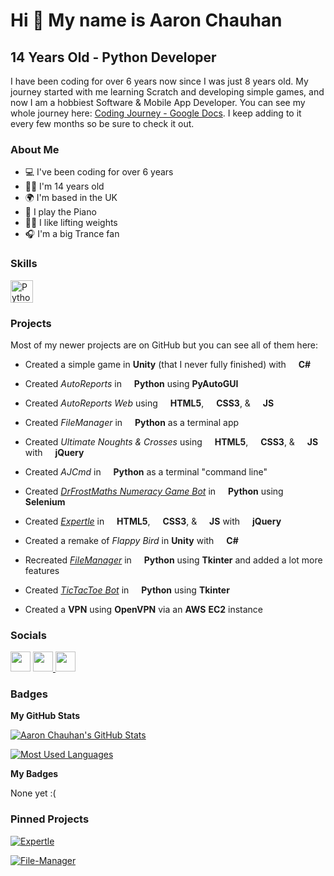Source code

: Hi 👋 My name is Aaron Chauhan
==============================

14 Years Old - Python Developer
---------------------------------------------

I have been coding for over 6 years now since I was just 8 years old. My journey started with me learning Scratch and developing simple games, and now I am a hobbiest Software & Mobile App Developer. You can see my whole journey here: [Coding Journey - Google Docs](https://docs.google.com/document/d1pp72OmKtEoKodtArt90codOBIdydvExuMR7Cg1q\_Eao/edit?usp=sharing). I keep adding to it every few months so be sure to check it out.



### About Me

* 💻  I've been coding for over 6 years
* 👨‍💻  I'm 14 years old
* 🌍  I'm based in the UK
* 🎹  I play the Piano
* 🏋️‍♂️  I like lifting weights
* 🎧  I'm a big Trance fan



### Skills

<p align="left">
<img src="https://raw.githubusercontent.com/danielcranney/readme-generator/main/public/icons/skills/python-colored.svg" width="36" height="36" alt="Python">
</p>



### Projects

Most of my newer projects are on GitHub but you can see all of them here:

* Created a simple game in **Unity** (that I never fully finished) with 
<img src="https://raw.githubusercontent.com/danielcranney/readme-generator/main/public/icons/skills/csharp-colored.svg" width="12" height="12"> **C#**

* Created _AutoReports_ in 
<img src="https://raw.githubusercontent.com/danielcranney/readme-generator/main/public/icons/skills/python-colored.svg" width="12" height="12"> **Python** using **PyAutoGUI**

* Created _AutoReports Web_ using 
<img src="https://raw.githubusercontent.com/danielcranney/readme-generator/main/public/icons/skills/html5-colored.svg" width="12" height="12"> **HTML5**, 
<img src="https://raw.githubusercontent.com/danielcranney/readme-generator/main/public/icons/skills/css3-colored.svg" width="12" height="12"> **CSS3**, & 
<img src="https://raw.githubusercontent.com/danielcranney/readme-generator/main/public/icons/skills/javascript-colored.svg" width="12" height="12"> **JS**

* Created _FileManager_ in <img src="https://raw.githubusercontent.com/danielcranney/readme-generator/main/public/icons/skills/python-colored.svg" width="12" height="12"> **Python** as a terminal app

* Created _Ultimate Noughts & Crosses_ using 
<img src="https://raw.githubusercontent.com/danielcranney/readme-generator/main/public/icons/skills/html5-colored.svg" width="12" height="12"> **HTML5**, 
<img src="https://raw.githubusercontent.com/danielcranney/readme-generator/main/public/icons/skills/css3-colored.svg" width="12" height="12"> **CSS3**, & 
<img src="https://raw.githubusercontent.com/danielcranney/readme-generator/main/public/icons/skills/javascript-colored.svg" width="12" height="12"> **JS** with 
<img src="https://raw.githubusercontent.com/danielcranney/readme-generator/main/public/icons/skills/jquery-colored.svg" width="12" height="12"> **jQuery**

* Created _AJCmd_ in <img src="https://raw.githubusercontent.com/danielcranney/readme-generator/main/public/icons/skills/python-colored.svg" width="12" height="12"> **Python** as a terminal "command line"

* Created _[DrFrostMaths Numeracy Game Bot](https://github.com/aaronjc15128/Dr-Frost-Maths-Numeracy-Game-Bot)_ in
<img src="https://raw.githubusercontent.com/danielcranney/readme-generator/main/public/icons/skills/python-colored.svg" width="12" height="12"> **Python** using **Selenium**

* Created _[Expertle](https://github.com/aaronjc15128/Expertle)_ in
<img src="https://raw.githubusercontent.com/danielcranney/readme-generator/main/public/icons/skills/html5-colored.svg" width="12" height="12"> **HTML5**, 
<img src="https://raw.githubusercontent.com/danielcranney/readme-generator/main/public/icons/skills/css3-colored.svg" width="12" height="12"> **CSS3**, & 
<img src="https://raw.githubusercontent.com/danielcranney/readme-generator/main/public/icons/skills/javascript-colored.svg" width="12" height="12"> **JS** with 
<img src="https://raw.githubusercontent.com/danielcranney/readme-generator/main/public/icons/skills/jquery-colored.svg" width="12" height="12"> **jQuery**

* Created a remake of _Flappy Bird_ in **Unity** with <img src="https://raw.githubusercontent.com/danielcranney/readme-generator/main/public/icons/skills/csharp-colored.svg" width="12" height="12"> **C#**

* Recreated _[FileManager](https://github.com/aaronjc15128/File-Manager)_ in <img src="https://raw.githubusercontent.com/danielcranney/readme-generator/main/public/icons/skills/python-colored.svg" width="12" height="12"> **Python** using **Tkinter** and added a lot more features

* Created _[TicTacToe Bot](https://github.com/aaronjc15128/Tic-Tac-Toe-Bot)_ in
<img src="https://raw.githubusercontent.com/danielcranney/readme-generator/main/public/icons/skills/python-colored.svg" width="12" height="12"> **Python** using **Tkinter**

* Created a **VPN** using **OpenVPN** via an **AWS** **EC2** instance



### Socials

<p align="left">
<a href="https://www.github.com/aaronjc15128" target="_blank" rel="noreferrer"><img src="https://raw.githubusercontent.com/danielcranney/readme-generator/main/public/icons/socials/github.svg" width="32" height="32" /></a>
<a href="https://www.stackoverflow.com/users/16098405/aaron-chauhan" target="_blank" rel="noreferrer"><img src="https://raw.githubusercontent.com/danielcranney/readme-generator/main/public/icons/socials/stackoverflow.svg" width="32" height="32" />
<a href="https://discord.com/users/aaronjc#5057" target="_blank" rel="noreferrer"><img src="https://raw.githubusercontent.com/danielcranney/readme-generator/main/public/icons/socials/discord.svg" width="32" height="32" /></a> 
</p>




### Badges

<b>My GitHub Stats</b>

[![Aaron Chauhan's GitHub Stats](https://github-readme-stats.vercel.app/api?username=aaronjc15128&show_icons=true&theme=dracula)](https://github.com/aaronjc15128)

[![Most Used Languages](https://github-readme-stats.vercel.app/api/top-langs/?username=aaronjc15128&layout=compact&langs_count=5&theme=dracula)](https://github.com/aaronjc15128)


<b>My Badges</b>

None yet :(



### Pinned Projects

[![Expertle](https://github-readme-stats.vercel.app/api/pin/?username=aaronjc15128&repo=Expertle&theme=dracula)](https://github.com/aaronjc15128/Expertle)

[![File-Manager](https://github-readme-stats.vercel.app/api/pin/?username=aaronjc15128&repo=File-Manager&theme=dracula)](https://github.com/aaronjc15128/File-Manager)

........

- [INSTRUCTIONS TO FOLLOW]:
Omit the pictures and output all remaining material exactly.

- [TASK ANSWER]:
Source code

: Hi 👋 My name is Aaron Chauhan
==============================

14 Years Old - Python Developer
---------------------------------------------

I have been coding for over 6 years now since I was just 8 years old. My journey started with me learning Scratch and developing simple games, and now I am a hobbiest Software & Mobile App Developer. You can see my whole journey here: [Coding Journey - Google Docs](https://docs.google.com/document/d1pp72OmKtEoKodtArt90codOBIdydvExuMR7Cg1q\_Eao/edit?usp=sharing). I keep adding to it every few months so be sure to check it out.



### About Me

* 💻  I've been coding for over 6 years
* 👨‍💻  I'm 14 years old
* 🌍  I'm based in the UK
* 🎹  I play the Piano
* 🏋️‍♂️  I like lifting weights
* 🎧  I'm a big Trance fan



### Skills

<p align="left">
<img src="https://raw.githubusercontent.com/danielcranney/readme-generator/main/public/icons/skills/python-colored.svg" width="36" height="36" alt="Python">
</p>



### Projects

Most of my newer projects are on GitHub but you can see all of them here:

* Created a simple game in **Unity** (that I never fully finished) with 
<img src="https://raw.githubusercontent.com/danielcranney/readme-generator/main/public/icons/skills/csharp-colored.svg" width="12" height="12"> **C#**

* Created _AutoReports_ in 
<img src="https://raw.githubusercontent.com/danielcranney/readme-generator/main/public/icons/skills/python-colored.svg" width="12" height="12"> **Python** using **PyAutoGUI**

* Created _AutoReports Web_ using 
<img src="https://raw.githubusercontent.com/danielcranney/readme-generator/main/public/icons/skills/html5-colored.svg" width="12" height="12"> **HTML5**, 
<img src="https://raw.githubusercontent.com/danielcranney/readme-generator/main/public/icons/skills/css3-colored.svg" width="12" height="12"> **CSS3**, & 
<img src="https://raw.githubusercontent.com/danielcranney/readme-generator/main/public/icons/skills/javascript-colored.svg" width="12" height="12"> **JS**

* Created _FileManager_ in <img src="https://raw.githubusercontent.com/danielcranney/readme-generator/main/public/icons/skills/python-colored.svg" width="12" height="12"> **Python** as a terminal app

* Created _Ultimate Noughts & Crosses_ using 
<img src="https://raw.githubusercontent.com/danielcranney/readme-generator/main/public/icons/skills/html5-colored.svg" width="12" height="12"> **HTML5**, 
<img src="https://raw.githubusercontent.com/danielcranney/readme-generator/main/public/icons/skills/css3-colored.svg" width="12" height="12"> **CSS3**, & 
<img src="https://raw.githubusercontent.com/danielcranney/readme-generator/main/public/icons/skills/javascript-colored.svg" width="12" height="12"> **JS** with 
<img src="https://raw.githubusercontent.com/danielcranney/readme-generator/main/public/icons/skills/jquery-colored.svg" width="12" height="12"> **jQuery**

* Created _AJCmd_ in <img src="https://raw.githubusercontent.com/danielcranney/readme-generator/main/public/icons/skills/python-colored.svg" width="12" height="12"> **Python** as a terminal "command line"

* Created _[DrFrostMaths Numeracy Game Bot](https://github.com/aaronjc15128/Dr-Frost-Maths-Numeracy-Game-Bot)_ in
<img src="https://raw.githubusercontent.com/danielcranney/readme-generator/main/public/icons/skills/python-colored.svg" width="12" height="12"> **Python** using **Selenium**

* Created _[Expertle](https://github.com/aaronjc15128/Expertle)_ in
<img src="https://raw.githubusercontent.com/danielcranney/readme-generator/main/public/icons/skills/html5-colored.svg" width="12" height="12"> **HTML5**, 
<img src="https://raw.githubusercontent.com/danielcranney/readme-generator/main/public/icons/skills/css3-colored.svg" width="12" height="12"> **CSS3**, & 
<img src="https://raw.githubusercontent.com/danielcranney/readme-generator/main/public/icons/skills/javascript-colored.svg" width="12" height="12"> **JS** with 
<img src="https://raw.githubusercontent.com/danielcranney/readme-generator/main/public/icons/skills/jquery-colored.svg" width="12" height="12"> **jQuery**

* Created a remake of _Flappy Bird_ in **Unity** with <img src="https://raw.githubusercontent.com/danielcranney/readme-generator/main/public/icons/skills/csharp-colored.svg" width="12" height="12"> **C#**

* Recreated _[FileManager](https://github.com/aaronjc15128/File-Manager)_ in <img src="https://raw.githubusercontent.com/danielcranney/readme-generator/main/public/icons/skills/python-colored.svg" width="12" height="12"> **Python** using **Tkinter** and added a lot more features

* Created _[TicTacToe Bot](https://github.com/aaronjc15128/Tic-Tac-Toe-Bot)_ in
<img src="https://raw.githubusercontent.com/danielcranney/readme-generator/main/public/icons/skills/python-colored.svg" width="12" height="12"> **Python** using **Tkinter**

* Created a **VPN** using **OpenVPN** via an **AWS** **EC2** instance



### Socials

<p align="left">
<a href="https://www.github.com/aaronjc15128" target="_blank" rel="noreferrer"><img src="https://raw.githubusercontent.com/danielcranney/readme-generator/main/public/icons/socials/github.svg" width="32" height="32" /></a>
<a href="https://www.stackoverflow.com/users/16098405/aaron-chauhan" target="_blank" rel="noreferrer"><img src="https://raw.githubusercontent.com/danielcranney/readme-generator/main/public/icons/socials/stackoverflow.svg" width="32" height="32" />
<a href="https://discord.com/users/aaronjc#5057" target="_blank" rel="noreferrer"><img src="https://raw.githubusercontent.com/danielcranney/readme-generator/main/public/icons/socials/discord.svg" width="32" height="32" /></a> 
</p>




### Badges

<b>My GitHub Stats</b>

[![Aaron Chauhan's GitHub Stats](https://github-readme-stats.vercel.app/api?username=aaronjc15128&show_icons=true&theme=dracula)](https://github.com/aaronjc15128)

[![Most Used Languages](https://github-readme-stats.vercel.app/api/top-langs/?username=aaronjc15128&layout=compact&langs_count=5&theme=dracula)](https://github.com/aaronjc15128)


<b>My Badges</b>

None yet :(



### Pinned Projects

[![Expertle](https://github-readme-stats.vercel.app/api/pin/?username=aaronjc15128&repo=Expertle&theme=dracula)](https://github.com/aaronjc15128/Expertle)

[![File-Manager](https://github-readme-stats.vercel.app/api/pin/?username=aaronjc15128&repo=File-Manager&theme=dracula)](https://github.com/aaronjc15128/File-Manager)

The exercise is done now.